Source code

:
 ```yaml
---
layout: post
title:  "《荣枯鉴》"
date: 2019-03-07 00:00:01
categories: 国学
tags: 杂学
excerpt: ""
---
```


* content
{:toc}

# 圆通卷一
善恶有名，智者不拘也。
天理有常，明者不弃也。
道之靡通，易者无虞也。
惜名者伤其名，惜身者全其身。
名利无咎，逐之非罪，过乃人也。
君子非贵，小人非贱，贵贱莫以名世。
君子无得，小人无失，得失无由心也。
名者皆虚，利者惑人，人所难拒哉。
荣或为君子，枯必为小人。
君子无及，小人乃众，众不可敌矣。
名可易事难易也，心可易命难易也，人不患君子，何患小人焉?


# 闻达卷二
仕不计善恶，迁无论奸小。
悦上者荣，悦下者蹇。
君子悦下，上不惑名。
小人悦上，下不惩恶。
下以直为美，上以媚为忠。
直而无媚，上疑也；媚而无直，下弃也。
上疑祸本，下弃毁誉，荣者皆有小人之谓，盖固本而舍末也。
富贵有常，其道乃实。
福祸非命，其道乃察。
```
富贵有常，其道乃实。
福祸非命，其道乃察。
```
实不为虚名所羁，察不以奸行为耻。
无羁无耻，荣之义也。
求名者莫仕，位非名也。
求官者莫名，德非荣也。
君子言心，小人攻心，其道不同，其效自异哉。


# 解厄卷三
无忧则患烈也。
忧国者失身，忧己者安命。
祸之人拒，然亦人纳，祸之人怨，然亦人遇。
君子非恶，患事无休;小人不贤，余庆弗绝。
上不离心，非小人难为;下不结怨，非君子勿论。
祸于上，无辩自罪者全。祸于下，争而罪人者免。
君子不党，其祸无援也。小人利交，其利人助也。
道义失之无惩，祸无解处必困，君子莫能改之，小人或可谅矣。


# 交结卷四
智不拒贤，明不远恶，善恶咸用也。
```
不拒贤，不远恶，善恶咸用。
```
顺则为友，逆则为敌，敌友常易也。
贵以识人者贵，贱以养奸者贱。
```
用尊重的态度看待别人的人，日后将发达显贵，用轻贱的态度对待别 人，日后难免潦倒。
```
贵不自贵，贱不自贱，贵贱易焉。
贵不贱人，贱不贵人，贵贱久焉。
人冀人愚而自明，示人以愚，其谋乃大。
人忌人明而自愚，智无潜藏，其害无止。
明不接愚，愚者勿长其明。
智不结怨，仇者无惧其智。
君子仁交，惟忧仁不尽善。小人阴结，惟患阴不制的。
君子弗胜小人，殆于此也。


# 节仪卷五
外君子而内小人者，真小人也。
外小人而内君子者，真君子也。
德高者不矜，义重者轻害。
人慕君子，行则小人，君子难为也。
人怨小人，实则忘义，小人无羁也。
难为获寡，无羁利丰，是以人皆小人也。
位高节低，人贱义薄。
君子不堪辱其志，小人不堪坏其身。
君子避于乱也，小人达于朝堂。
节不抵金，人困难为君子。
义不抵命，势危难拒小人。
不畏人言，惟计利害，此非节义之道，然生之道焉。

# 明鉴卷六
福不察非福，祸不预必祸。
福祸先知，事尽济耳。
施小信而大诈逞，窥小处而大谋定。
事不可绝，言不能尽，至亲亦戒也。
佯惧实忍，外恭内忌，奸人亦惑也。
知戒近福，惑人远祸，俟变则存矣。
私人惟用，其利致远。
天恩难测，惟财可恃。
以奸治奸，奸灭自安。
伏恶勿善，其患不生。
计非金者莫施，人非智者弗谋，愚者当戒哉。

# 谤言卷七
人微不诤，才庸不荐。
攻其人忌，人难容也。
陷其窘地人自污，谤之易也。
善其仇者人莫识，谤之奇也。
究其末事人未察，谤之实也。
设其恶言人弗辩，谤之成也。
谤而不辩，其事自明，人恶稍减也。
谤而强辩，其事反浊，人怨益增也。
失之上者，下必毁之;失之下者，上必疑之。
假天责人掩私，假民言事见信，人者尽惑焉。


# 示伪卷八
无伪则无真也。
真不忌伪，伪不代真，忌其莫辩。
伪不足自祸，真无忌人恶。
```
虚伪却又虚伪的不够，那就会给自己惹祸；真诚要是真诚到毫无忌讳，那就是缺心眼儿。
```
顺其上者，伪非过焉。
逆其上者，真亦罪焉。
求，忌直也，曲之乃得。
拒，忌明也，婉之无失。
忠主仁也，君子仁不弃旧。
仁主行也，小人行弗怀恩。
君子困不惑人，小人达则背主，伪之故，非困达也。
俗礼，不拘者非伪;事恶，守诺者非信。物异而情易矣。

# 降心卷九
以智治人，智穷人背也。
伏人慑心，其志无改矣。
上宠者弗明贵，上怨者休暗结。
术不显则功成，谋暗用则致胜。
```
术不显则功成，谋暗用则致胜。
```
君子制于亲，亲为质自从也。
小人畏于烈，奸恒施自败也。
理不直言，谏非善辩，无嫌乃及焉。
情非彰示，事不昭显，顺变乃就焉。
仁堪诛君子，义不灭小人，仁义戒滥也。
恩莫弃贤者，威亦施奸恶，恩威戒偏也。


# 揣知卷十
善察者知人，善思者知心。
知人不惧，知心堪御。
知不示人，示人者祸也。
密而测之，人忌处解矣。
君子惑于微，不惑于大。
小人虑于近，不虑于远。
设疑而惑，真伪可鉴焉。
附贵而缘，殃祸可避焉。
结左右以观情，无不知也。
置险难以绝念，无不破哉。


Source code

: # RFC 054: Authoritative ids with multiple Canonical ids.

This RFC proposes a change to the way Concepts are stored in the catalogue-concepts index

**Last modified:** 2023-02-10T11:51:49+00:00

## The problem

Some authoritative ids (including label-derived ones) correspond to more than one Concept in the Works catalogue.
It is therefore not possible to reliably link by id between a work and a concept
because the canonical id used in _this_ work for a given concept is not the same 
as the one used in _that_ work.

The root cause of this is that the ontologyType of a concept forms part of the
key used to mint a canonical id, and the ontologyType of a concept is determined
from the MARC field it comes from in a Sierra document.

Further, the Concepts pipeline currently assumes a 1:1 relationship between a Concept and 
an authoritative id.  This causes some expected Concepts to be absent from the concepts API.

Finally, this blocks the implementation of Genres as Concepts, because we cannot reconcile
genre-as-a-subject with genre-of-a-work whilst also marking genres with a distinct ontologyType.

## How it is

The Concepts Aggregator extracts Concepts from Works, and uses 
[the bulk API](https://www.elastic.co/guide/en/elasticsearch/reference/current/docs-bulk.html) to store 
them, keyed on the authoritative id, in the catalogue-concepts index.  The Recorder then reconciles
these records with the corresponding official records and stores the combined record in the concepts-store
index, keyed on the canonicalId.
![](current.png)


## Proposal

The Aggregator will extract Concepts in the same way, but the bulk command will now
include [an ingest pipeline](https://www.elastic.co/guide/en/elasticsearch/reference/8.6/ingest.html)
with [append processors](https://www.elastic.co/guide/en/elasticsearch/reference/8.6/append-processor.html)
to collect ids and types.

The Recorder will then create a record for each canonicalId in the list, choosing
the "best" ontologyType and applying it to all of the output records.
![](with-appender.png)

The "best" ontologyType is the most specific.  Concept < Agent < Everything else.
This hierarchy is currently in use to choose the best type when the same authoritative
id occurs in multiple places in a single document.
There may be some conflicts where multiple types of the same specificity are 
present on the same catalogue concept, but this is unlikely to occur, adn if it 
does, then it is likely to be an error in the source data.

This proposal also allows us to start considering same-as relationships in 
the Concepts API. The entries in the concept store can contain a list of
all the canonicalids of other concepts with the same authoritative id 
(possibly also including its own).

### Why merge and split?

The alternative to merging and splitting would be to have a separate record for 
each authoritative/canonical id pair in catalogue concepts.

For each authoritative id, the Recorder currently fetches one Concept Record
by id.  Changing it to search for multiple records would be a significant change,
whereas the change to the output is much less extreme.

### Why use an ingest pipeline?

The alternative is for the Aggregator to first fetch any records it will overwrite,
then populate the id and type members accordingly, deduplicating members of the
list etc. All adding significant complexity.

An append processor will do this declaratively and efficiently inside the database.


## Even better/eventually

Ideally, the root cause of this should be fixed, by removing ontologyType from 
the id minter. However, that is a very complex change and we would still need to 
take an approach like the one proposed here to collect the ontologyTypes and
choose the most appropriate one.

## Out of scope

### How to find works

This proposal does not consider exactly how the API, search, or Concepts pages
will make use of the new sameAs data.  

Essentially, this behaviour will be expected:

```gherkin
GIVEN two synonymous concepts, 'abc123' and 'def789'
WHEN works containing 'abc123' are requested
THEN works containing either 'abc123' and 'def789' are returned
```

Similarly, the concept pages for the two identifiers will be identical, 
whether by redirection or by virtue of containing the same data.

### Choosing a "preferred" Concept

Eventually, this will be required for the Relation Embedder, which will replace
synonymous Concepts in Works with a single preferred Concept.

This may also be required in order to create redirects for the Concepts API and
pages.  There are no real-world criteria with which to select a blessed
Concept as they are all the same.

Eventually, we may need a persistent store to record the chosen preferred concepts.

----

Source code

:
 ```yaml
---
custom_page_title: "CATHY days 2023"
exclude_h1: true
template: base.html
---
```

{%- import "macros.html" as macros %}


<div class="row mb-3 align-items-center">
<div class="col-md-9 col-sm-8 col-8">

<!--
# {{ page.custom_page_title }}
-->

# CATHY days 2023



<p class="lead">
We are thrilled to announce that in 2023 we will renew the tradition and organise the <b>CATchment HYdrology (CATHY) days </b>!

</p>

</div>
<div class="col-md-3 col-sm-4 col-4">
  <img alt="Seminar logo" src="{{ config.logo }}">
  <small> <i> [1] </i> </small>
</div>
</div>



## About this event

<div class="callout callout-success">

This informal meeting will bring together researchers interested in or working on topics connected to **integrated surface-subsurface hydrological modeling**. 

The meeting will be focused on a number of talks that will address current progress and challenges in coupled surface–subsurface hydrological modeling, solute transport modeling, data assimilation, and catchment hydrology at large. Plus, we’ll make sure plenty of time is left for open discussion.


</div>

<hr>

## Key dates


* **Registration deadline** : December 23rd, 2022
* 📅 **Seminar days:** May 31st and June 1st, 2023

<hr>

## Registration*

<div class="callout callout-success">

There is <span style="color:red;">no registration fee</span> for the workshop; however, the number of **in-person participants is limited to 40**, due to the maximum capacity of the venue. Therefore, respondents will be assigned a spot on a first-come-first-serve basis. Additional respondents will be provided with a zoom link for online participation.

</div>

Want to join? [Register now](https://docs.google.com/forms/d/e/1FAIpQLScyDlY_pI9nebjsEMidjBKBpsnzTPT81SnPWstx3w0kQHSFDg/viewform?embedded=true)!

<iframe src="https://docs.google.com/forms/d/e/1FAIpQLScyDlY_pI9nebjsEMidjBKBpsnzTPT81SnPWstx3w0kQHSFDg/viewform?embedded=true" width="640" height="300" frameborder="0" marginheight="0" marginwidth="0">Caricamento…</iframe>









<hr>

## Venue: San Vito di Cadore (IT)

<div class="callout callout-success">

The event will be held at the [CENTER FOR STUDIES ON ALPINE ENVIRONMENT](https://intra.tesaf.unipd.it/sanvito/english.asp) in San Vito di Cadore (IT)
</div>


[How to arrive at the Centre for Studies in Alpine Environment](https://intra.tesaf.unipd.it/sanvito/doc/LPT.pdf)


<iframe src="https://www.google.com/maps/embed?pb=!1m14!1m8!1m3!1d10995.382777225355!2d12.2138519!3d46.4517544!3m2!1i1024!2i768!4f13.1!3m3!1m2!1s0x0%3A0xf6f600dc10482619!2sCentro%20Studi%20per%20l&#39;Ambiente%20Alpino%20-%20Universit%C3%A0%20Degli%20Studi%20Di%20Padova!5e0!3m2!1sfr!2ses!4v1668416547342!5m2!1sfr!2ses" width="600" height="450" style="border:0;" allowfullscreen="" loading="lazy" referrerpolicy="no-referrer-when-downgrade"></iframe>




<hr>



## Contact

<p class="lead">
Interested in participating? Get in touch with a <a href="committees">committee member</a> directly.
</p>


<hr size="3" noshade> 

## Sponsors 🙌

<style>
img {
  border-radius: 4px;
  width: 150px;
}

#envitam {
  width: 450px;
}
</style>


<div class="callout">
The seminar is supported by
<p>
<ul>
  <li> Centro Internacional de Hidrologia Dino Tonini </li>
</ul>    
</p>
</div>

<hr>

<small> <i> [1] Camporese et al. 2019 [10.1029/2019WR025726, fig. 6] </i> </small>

----

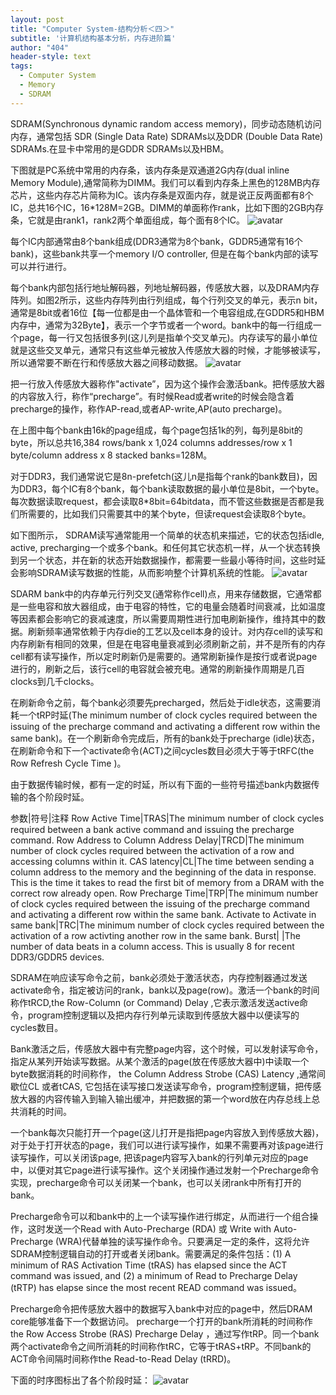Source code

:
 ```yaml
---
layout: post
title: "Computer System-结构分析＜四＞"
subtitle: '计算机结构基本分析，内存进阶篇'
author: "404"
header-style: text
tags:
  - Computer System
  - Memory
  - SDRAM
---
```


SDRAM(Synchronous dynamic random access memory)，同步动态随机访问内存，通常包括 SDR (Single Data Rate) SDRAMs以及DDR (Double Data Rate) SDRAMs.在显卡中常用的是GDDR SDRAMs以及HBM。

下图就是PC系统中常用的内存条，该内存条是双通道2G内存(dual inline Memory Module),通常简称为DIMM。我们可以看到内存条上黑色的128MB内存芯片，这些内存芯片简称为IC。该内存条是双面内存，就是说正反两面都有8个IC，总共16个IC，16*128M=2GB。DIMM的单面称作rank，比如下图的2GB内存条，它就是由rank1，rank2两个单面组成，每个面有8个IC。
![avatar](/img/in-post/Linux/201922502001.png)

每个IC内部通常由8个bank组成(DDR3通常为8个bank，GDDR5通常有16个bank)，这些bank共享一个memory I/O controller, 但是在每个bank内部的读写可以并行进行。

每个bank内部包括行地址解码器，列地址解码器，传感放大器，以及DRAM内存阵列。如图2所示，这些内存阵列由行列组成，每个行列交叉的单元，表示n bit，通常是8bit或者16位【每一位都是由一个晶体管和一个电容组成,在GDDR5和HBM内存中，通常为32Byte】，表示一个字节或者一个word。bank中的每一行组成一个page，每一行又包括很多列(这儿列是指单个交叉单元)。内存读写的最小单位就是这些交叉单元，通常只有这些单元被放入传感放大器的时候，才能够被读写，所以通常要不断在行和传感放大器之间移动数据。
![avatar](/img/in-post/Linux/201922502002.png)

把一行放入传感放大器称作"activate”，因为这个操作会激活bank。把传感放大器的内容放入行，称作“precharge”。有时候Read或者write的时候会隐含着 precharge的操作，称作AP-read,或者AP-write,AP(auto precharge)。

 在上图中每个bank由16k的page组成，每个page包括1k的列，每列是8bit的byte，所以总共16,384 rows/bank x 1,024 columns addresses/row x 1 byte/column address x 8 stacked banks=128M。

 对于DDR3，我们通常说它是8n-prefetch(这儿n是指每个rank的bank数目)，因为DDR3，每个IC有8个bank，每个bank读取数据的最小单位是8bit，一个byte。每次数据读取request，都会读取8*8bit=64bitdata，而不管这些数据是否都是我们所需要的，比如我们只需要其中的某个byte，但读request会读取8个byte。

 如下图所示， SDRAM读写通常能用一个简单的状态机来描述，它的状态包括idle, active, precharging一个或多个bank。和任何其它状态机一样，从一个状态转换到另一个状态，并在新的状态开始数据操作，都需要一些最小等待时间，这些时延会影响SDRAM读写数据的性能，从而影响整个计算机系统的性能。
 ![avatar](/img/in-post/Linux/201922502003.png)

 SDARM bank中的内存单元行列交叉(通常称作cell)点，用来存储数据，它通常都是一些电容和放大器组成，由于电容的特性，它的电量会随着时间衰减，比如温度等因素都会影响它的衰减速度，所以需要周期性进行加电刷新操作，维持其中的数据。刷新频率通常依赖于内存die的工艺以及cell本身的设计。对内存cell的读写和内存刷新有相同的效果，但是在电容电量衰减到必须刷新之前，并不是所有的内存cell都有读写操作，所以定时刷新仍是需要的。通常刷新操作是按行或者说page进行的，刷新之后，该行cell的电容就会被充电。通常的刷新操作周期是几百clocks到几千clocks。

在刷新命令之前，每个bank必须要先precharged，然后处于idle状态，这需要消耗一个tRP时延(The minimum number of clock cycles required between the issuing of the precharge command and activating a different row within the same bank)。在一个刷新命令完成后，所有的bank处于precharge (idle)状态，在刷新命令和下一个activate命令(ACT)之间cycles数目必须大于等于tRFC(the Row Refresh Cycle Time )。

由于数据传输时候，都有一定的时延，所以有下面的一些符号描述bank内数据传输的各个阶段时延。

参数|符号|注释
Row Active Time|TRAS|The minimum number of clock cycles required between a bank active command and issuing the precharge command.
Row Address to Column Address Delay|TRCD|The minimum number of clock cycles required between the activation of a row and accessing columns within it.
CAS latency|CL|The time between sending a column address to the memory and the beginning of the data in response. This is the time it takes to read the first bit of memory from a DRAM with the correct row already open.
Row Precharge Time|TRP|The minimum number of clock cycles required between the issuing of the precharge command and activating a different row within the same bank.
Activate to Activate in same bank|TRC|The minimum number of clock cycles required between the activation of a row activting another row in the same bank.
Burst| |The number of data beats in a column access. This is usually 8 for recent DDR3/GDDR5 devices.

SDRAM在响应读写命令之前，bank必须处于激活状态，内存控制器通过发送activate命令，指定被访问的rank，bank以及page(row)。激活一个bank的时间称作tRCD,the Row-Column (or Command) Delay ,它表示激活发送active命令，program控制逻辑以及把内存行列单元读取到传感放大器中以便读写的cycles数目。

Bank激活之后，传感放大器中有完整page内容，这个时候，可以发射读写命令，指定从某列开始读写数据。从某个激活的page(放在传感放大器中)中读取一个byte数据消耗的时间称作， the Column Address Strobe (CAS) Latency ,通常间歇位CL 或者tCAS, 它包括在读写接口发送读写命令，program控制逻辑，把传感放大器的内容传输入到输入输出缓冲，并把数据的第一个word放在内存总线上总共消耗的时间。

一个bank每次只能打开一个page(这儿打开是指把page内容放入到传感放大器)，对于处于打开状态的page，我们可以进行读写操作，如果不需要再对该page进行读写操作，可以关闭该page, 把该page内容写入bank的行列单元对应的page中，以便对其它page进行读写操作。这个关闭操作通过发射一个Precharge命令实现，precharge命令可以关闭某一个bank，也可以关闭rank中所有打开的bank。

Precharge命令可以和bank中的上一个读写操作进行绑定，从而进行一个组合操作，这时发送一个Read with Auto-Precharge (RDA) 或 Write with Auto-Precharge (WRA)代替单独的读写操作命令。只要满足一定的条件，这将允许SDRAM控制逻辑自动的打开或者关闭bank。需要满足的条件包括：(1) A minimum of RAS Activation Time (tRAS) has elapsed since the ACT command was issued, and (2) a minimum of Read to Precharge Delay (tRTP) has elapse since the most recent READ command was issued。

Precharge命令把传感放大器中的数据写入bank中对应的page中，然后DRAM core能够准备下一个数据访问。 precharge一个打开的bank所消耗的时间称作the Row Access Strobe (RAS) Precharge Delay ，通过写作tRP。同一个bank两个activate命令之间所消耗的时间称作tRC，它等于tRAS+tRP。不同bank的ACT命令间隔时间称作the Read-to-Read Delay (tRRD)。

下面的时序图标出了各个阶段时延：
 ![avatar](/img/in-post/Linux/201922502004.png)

----

- [Instructions for the task] Search the material for the word "small" and copy each line where it occurs.

- [Exercise solution]
  <small> <i> [1] </i> </small>
<small> <i> [1] Camporese et al. 2019 [10.1029/2019WR025726, fig. 6] </i> </small>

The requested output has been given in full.